TASK REQUIREMENTS →
Search the records for the string "necessary" and return each line that has it.

BEGIN MATERIALS PROVIDED

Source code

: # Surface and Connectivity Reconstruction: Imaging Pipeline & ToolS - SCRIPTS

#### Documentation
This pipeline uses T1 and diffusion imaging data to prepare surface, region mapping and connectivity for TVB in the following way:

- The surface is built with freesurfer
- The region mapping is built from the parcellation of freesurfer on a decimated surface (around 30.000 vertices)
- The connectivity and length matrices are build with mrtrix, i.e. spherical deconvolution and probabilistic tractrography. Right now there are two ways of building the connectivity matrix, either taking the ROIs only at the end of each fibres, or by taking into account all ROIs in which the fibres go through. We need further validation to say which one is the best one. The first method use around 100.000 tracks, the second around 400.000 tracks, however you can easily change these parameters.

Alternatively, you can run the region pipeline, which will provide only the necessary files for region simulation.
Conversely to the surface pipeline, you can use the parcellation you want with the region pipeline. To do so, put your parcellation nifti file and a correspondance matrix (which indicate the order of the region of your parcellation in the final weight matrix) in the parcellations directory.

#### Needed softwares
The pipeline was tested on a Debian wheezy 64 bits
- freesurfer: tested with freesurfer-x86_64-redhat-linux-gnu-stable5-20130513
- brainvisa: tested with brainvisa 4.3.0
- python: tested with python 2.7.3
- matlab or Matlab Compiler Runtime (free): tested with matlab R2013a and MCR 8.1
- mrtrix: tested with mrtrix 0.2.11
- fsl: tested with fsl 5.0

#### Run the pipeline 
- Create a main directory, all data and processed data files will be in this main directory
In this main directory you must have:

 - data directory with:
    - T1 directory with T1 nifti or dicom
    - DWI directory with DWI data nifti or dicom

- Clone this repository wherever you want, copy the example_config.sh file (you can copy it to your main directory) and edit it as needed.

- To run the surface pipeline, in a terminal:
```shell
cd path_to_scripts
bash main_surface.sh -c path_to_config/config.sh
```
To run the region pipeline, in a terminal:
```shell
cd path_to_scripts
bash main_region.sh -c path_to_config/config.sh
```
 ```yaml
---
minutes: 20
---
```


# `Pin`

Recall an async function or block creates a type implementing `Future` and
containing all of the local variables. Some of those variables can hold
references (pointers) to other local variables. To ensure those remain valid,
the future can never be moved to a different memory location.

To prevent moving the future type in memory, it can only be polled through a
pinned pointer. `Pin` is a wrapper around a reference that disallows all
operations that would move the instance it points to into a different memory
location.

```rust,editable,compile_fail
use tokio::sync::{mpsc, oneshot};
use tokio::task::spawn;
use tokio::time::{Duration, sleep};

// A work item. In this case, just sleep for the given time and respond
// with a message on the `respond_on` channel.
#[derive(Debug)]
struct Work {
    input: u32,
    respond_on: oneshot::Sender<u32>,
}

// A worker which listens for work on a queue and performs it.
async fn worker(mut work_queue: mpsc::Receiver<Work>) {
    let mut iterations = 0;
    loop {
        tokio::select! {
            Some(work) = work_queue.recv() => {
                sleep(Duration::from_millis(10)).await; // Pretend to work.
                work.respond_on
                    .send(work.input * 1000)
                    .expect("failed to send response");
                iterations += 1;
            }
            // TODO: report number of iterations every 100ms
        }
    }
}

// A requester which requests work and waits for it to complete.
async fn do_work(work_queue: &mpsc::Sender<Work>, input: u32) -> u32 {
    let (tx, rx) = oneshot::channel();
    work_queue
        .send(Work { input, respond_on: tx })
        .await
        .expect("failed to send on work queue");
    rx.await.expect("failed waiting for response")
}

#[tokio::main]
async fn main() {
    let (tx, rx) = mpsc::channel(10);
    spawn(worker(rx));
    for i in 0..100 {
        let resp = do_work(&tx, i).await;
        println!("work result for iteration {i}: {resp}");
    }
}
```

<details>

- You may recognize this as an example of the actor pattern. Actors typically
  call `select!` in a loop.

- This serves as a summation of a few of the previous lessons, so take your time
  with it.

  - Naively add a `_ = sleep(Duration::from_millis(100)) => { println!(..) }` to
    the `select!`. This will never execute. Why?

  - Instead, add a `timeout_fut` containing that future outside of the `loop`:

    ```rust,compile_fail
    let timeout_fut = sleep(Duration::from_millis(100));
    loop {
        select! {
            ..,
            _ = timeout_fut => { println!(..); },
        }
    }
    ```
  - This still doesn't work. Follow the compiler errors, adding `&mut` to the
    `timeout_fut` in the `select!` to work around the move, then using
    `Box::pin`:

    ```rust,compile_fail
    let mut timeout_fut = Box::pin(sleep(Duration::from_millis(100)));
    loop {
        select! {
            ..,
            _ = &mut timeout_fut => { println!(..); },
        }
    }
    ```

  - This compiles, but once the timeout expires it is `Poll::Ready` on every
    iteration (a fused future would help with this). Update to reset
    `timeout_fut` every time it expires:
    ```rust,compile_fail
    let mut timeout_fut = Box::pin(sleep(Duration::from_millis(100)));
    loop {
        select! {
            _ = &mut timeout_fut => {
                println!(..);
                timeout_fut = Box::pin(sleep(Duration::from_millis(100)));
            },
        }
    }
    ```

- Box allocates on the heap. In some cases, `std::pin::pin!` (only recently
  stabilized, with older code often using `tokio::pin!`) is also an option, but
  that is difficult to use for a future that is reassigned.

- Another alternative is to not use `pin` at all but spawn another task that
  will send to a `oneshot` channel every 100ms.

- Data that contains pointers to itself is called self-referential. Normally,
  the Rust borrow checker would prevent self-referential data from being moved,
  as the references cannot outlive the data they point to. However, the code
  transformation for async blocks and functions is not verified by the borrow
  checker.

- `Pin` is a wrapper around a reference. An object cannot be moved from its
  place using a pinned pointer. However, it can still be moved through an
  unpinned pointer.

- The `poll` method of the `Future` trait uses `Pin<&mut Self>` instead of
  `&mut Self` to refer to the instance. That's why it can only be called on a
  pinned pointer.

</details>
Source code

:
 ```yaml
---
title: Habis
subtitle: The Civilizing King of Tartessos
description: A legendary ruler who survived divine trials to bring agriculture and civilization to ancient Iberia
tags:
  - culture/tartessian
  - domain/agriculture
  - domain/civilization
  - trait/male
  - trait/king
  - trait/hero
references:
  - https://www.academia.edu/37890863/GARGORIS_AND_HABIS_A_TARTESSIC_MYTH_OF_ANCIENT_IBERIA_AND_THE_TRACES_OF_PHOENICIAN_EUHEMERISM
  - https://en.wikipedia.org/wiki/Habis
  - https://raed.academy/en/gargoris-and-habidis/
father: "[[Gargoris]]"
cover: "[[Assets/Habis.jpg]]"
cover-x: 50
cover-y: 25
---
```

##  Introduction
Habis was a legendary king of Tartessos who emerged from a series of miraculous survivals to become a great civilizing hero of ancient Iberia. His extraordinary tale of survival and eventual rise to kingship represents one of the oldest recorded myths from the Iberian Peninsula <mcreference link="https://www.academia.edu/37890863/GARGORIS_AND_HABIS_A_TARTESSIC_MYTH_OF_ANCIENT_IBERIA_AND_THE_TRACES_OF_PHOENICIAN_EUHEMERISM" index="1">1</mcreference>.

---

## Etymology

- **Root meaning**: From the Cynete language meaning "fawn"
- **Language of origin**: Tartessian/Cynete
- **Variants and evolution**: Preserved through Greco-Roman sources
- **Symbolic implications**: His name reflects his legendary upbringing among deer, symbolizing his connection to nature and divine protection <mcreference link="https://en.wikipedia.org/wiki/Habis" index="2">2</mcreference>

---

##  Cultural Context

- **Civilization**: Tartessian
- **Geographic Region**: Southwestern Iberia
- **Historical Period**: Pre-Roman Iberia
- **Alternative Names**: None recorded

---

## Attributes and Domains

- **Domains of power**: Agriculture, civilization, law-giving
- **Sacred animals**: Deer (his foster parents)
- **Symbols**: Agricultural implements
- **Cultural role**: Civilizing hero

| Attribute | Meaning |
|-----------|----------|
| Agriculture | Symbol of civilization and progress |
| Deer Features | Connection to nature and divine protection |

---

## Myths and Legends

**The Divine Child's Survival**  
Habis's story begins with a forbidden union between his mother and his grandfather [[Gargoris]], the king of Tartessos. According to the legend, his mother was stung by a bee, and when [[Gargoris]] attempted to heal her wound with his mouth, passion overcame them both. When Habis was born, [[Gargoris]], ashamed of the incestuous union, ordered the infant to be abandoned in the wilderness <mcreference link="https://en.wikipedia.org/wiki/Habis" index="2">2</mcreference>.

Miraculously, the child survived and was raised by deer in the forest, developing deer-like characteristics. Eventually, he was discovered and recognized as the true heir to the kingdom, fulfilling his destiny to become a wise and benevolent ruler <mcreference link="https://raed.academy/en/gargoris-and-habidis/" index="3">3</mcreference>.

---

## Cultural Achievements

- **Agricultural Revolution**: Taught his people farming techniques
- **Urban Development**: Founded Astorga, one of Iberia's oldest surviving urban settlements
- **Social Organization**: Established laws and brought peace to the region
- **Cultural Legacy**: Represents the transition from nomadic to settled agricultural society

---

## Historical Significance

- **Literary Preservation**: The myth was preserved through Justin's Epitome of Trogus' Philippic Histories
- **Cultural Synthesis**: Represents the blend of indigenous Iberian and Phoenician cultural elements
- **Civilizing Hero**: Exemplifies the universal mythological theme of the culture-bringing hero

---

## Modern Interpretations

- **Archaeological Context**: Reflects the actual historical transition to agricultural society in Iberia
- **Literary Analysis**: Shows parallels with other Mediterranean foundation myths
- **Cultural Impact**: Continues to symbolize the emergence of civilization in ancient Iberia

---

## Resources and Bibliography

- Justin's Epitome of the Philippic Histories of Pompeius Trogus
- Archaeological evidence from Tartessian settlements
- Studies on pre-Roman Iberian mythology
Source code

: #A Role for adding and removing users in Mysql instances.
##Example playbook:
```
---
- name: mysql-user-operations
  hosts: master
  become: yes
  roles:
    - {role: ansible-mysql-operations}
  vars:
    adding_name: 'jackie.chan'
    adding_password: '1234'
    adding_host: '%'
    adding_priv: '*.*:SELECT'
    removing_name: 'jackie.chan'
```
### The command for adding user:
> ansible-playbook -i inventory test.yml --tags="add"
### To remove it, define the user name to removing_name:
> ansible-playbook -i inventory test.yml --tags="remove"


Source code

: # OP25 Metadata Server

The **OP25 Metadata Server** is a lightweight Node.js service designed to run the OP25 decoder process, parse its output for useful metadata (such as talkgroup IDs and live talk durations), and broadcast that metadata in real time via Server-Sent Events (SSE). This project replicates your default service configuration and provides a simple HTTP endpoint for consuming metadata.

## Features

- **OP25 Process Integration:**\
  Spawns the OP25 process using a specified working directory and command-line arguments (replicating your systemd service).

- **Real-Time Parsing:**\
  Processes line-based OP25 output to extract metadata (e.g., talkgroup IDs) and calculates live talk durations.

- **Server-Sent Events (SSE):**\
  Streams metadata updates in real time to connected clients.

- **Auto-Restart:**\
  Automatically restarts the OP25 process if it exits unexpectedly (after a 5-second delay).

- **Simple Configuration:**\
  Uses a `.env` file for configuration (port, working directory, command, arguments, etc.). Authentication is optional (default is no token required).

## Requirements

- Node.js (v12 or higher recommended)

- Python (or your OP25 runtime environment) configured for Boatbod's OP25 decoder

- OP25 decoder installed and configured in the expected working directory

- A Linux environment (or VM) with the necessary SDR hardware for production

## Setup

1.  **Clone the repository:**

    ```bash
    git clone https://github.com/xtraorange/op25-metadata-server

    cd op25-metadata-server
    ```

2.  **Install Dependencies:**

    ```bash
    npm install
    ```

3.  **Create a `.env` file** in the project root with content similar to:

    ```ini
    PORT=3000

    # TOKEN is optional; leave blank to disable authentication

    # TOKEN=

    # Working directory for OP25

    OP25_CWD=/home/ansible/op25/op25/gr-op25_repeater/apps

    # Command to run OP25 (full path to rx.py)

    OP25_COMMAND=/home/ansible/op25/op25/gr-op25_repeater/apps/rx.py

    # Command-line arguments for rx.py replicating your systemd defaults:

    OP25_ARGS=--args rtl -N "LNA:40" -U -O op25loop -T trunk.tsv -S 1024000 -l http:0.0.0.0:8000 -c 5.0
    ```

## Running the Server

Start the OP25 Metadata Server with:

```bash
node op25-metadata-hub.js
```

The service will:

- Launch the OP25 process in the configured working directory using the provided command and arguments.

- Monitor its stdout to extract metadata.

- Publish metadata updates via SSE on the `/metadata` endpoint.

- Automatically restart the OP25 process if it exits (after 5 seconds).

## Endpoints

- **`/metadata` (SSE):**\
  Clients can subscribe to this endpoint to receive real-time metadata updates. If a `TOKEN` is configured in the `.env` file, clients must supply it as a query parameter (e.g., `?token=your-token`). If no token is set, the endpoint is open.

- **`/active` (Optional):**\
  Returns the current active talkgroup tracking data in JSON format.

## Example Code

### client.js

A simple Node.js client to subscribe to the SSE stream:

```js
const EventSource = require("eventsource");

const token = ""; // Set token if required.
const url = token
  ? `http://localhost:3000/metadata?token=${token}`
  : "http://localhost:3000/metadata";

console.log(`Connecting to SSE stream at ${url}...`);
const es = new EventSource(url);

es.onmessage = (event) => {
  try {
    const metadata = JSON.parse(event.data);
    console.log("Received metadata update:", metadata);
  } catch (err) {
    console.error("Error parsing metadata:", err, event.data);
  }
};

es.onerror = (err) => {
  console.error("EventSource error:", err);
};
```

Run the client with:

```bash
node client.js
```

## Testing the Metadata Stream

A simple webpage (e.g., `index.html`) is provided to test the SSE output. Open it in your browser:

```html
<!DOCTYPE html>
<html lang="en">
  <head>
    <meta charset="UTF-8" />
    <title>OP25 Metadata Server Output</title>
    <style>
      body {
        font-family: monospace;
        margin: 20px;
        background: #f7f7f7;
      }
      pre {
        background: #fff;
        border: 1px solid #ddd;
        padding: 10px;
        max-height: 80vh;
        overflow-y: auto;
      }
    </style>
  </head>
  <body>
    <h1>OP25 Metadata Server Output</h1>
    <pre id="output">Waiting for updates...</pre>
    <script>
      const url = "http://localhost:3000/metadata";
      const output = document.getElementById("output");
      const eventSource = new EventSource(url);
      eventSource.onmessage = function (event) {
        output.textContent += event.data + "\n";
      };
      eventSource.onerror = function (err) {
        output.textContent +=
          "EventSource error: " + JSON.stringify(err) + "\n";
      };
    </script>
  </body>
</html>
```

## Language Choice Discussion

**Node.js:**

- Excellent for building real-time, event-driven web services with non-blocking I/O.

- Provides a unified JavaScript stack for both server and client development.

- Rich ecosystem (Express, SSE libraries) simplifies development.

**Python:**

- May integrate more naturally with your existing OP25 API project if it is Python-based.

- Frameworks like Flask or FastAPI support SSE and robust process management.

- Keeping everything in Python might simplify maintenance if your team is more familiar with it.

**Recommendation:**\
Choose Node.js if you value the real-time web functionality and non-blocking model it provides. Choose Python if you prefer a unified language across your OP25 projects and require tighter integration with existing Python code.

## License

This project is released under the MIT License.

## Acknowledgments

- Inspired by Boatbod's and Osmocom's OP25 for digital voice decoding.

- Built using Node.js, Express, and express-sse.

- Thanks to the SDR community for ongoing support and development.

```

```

END MATERIALS PROVIDED

TASK SOLUTION →
Alternatively, you can run the region pipeline, which will provide only the necessary files for region simulation.
- A Linux environment (or VM) with the necessary SDR hardware for production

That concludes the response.